Question Time, the BBC's premier political debate programme chaired by David Dimbleby, was in Bristol on Thursday 17 April.
The panel included the Deputy Leader of the Labour Party Harriet Harman, the chairman of the Conservative Party Caroline Spelman, the Liberal Democrat spokesman on housing Lembit Opik, the author and columnist for The Mirror Tony Parsons and the
right-wing commentator Simon Heffer.
HARRIET HARMAN MP
Career: Harriet Harman is the Deputy Leader of the Labour Party, as well as being Leader of the House of Commons and Labour Party Chair.
After qualifying as a solicitor, she worked as a legal advisor to strike committees and tenants groups, before becoming the legal officer for Liberty (then called the National Council for Civil Liberties).
She entered politics with her election to parliament in 1982 and was first appointed to the Labour front bench by Neil Kinnock in 1984.
A close ally of the Prime Minister, working under Gordon Brown at the Treasury in the years before Labour came to power, she beat five of her colleagues in a close-run deputy leadership race in June 2007.
Earlier this month she stood in for Gordon Brown at Prime Minister's Questions, where she was forced to defend pictures of her wearing a stab-proof vest on a tour of her Peckham constituency.
She had previously downplayed press criticism of the decision and denied it was linked to concerns about street crime, saying: "It was just a courtesy, there was no security issue whatsoever, it was almost like wearing the kit when you go out with the team."
CAROLINE SPELMAN MP
Career: Caroline Spelman is the chairman of the Conservative Party.
Following a career as an agricultural consultant, she was elected to parliament in 1997 as the MP for Meriden in the Midlands, and was promoted to Iain Duncan Smith's shadow cabinet in 2001 as shadow international development secretary.
She has also served as shadow environment secretary and the party's spokesperson for women.
Last week she broke with official Conservative Party policy to call for the parents of child offenders to be forced to do community service alongside their offspring, saying: "This could be the very thing that brings it home to the parents; no parent would relish picking up litter with their children.

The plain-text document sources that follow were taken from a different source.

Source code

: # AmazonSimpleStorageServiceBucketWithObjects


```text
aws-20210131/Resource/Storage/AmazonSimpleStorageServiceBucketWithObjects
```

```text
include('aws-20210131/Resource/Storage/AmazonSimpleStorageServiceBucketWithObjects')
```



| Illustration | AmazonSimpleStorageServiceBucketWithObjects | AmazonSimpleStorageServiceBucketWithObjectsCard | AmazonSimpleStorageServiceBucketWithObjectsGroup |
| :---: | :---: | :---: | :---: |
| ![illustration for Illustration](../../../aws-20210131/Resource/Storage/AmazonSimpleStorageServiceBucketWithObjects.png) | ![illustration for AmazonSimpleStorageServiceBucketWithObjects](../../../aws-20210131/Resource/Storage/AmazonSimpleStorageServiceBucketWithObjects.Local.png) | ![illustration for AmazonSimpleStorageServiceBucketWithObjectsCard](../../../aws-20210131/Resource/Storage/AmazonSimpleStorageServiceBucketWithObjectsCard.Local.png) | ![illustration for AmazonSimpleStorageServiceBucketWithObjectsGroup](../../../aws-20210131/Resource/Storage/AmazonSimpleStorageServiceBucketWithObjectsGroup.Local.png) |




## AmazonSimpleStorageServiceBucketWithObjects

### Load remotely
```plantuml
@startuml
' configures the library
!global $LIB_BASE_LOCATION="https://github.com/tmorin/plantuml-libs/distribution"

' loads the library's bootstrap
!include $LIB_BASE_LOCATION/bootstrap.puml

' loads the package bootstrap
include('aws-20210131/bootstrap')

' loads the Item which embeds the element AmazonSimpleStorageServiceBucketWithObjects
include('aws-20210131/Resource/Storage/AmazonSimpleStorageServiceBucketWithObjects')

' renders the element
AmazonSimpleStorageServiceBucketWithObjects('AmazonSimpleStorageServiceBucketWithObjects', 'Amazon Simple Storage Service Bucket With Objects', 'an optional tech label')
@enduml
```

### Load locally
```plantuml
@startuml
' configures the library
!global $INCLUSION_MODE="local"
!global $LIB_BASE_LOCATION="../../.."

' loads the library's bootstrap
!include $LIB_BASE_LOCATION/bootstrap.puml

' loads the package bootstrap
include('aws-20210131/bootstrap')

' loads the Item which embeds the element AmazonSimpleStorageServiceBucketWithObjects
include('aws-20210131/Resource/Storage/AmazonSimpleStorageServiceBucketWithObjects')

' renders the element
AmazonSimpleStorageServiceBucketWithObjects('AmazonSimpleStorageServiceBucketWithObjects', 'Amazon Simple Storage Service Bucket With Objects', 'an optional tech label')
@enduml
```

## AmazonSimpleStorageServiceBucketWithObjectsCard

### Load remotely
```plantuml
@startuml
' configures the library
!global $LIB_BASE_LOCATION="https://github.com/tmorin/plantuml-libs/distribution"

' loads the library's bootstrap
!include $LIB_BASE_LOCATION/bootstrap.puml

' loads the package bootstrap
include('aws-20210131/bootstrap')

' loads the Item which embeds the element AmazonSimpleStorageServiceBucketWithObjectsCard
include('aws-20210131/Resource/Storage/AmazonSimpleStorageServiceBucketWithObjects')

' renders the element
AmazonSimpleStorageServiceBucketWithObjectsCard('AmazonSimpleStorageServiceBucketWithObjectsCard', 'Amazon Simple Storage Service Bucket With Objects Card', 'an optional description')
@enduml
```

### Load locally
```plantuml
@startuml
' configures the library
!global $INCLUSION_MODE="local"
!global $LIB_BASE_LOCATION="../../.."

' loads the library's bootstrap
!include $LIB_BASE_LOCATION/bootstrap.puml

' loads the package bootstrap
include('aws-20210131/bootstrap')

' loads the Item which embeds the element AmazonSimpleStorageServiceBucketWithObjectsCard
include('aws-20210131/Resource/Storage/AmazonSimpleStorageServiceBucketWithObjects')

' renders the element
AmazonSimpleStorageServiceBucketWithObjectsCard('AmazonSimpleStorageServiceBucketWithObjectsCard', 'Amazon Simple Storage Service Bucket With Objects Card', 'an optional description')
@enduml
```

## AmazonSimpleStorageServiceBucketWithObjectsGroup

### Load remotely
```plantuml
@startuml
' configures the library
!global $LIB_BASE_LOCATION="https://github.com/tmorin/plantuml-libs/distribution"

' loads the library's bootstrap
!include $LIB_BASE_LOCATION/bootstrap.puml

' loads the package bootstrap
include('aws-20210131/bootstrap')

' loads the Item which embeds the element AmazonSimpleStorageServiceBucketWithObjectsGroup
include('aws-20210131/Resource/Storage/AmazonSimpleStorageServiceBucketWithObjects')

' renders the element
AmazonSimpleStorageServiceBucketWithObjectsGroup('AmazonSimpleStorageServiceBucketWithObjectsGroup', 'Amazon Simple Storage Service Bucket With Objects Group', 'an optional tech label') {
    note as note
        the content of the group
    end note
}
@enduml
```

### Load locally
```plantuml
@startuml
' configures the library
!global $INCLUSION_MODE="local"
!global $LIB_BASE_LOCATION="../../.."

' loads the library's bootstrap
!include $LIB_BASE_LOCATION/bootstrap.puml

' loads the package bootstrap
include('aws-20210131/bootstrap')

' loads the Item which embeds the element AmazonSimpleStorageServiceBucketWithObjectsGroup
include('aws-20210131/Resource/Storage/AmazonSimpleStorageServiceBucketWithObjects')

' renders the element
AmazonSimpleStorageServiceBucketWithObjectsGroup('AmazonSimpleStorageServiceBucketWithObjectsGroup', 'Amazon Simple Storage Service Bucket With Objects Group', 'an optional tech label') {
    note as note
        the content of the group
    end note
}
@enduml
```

It's perfectly justifiable, until a child is an adult, for a parent to take on some of the shared responsibility. It will ultimately help to strengthen the family."
LEMBIT OPIK MP
Career: Lembit Opik is the Liberal Democrat spokesman on housing, having previously held a number of other top level posts including spokesman on business, enterprise and regulatory reform, and spokesman on Wales.
Born in Northern Ireland to Estonian parents, he entered parliament in 1997, immediately becoming the party's spokesman on Northern Ireland and young people.
Shortly after that, he survived a near-fatal para-gliding accident and has since been a vocal supporter of the Spinal Injuries Association.
Once described in the Guardian as "an exotic, soft-spoken, political gypsy," his private life, including his relationship with pop singer Gabriela Irimia, has been the subject of much press coverage. This week he received support from members of his party over the publication of a tell-all book by his former girlfriend, TV weathergirl Sian Lloyd.
Career: Tony Parsons is an author and outspoken columnist for The Mirror.
He began his career as a music journalist on the NME, where he met and married the journalist Julie Burchill, whom he subsequently divorced.
He is best known as a novelist and his most famous book, Man and Boy, won the 2001 British Book of the Year award and was dramatised for television.
As well as writing for a number of newspapers and magazines, he has been a regular contributor to radio and TV programmes such as The Late Show, Newsnight Review and Have I Got News for You.
He has long been a supporter of the government's anti-terror measures and in November 2005 made a controversial film for the BBC's This Week programme, arguing in support of plans to detain terror suspects without charge for 90 days.
Career: Simon Heffer is one of the UK's leading right-wing commentators.
He is a regular columnist for - and associate editor of - the Telegraph, having previously been the chief political columnist at the Daily Mail from 1995 to 2005.
Regarded as a bastion of the British right wing, he has written in support of the death penalty and against government intervention in the economy, including the national minimum wage.
Earlier this month he was one of the most outspoken critics of pictures of Harriet Harman wearing a stab vest in her constituency.
He wrote: "Labour has succeeded in taking us back to the 18th Century. We are again in the days when brigands and footpads, many of them out of their minds on gin and other mind-altering substances, toured the streets of our cities and preyed on innocent victims with barely a note of interference from the authorities."